Articles: Married to My Garden

As Barbara Blossom Ashmun reveals in Married to My Garden, her new collection of essays, a romance with gardening may thrive even as relationships falter and old friendships fade away. Like-minded readers will delight in Ashmun’s buoyant, spirited reveries, doubtless recognizing the obsessive focus of a besotted neophyte, as well as the hard-won wisdom of an experienced green thumb who survives having loved and lost a favorite daphne.

A trove of trials, triumphs, and strikingly familiar challenges surfaces in these pages. In a chapter titled Enslaved, an empty garden bed beckons, making way for a fantasy to be realized—but only after practicing patience for at least a few months. Those of us who suffer from a gardening addiction might recognize forbearance as one of many important lessons to be learned when we dig about in the soil.
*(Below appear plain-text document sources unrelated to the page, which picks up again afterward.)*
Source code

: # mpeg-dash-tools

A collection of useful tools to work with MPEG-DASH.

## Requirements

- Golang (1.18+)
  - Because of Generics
Yet, doesn’t time pass quickly when we’re engaged in planning, planting, and maintaining our green sanctuaries? In the process of bringing together these brief vignettes, penned over a twenty-year span, Ashmun gracefully captures the tempo of creating a garden. It’s certainly fun to be invited along, sharing her journey and finding inspiration in her progress. Opening Your Heart expresses Ashmun’s readiness to hold an open garden day—an event that often strikes fear in otherwise confident individuals. The excitement involved in preparation is keenly rendered, as is the ultimately pleasurable outcome of basking in myriad exchanges with visitors.

It is an altogether different story when horticultural sage, Christopher Lloyd, turns up at the garden gate. A Critic Comes Calling caused me to wince at Lloyd’s barbed observations, relishing Ashmun’s candor all the while—not to mention her fortitude, whether deflecting advice or parrying with the esteemed elder statesman of the gardening world. I found myself beaming at Ashmun’s ability to hold her tongue and “count to ten,” keeping silent when Lloyd refers to the heavy tasks performed by his head gardener. Lacking “even an assistant gardener” to call upon myself, I could sympathize with her lot in life.

Most of all I came away from Married to My Garden with an excellent mantra. Reflecting Ashmun’s state of mind some days after Lloyd’s departure, she writes, “I love my garden with all its shortcomings.” A simple statement, perhaps summarizing the impetus behind all the cultivating, toiling over, and enthusiastic embracing of our personal parcels of earth: the sustenance received is the heart of what we gardeners are all about.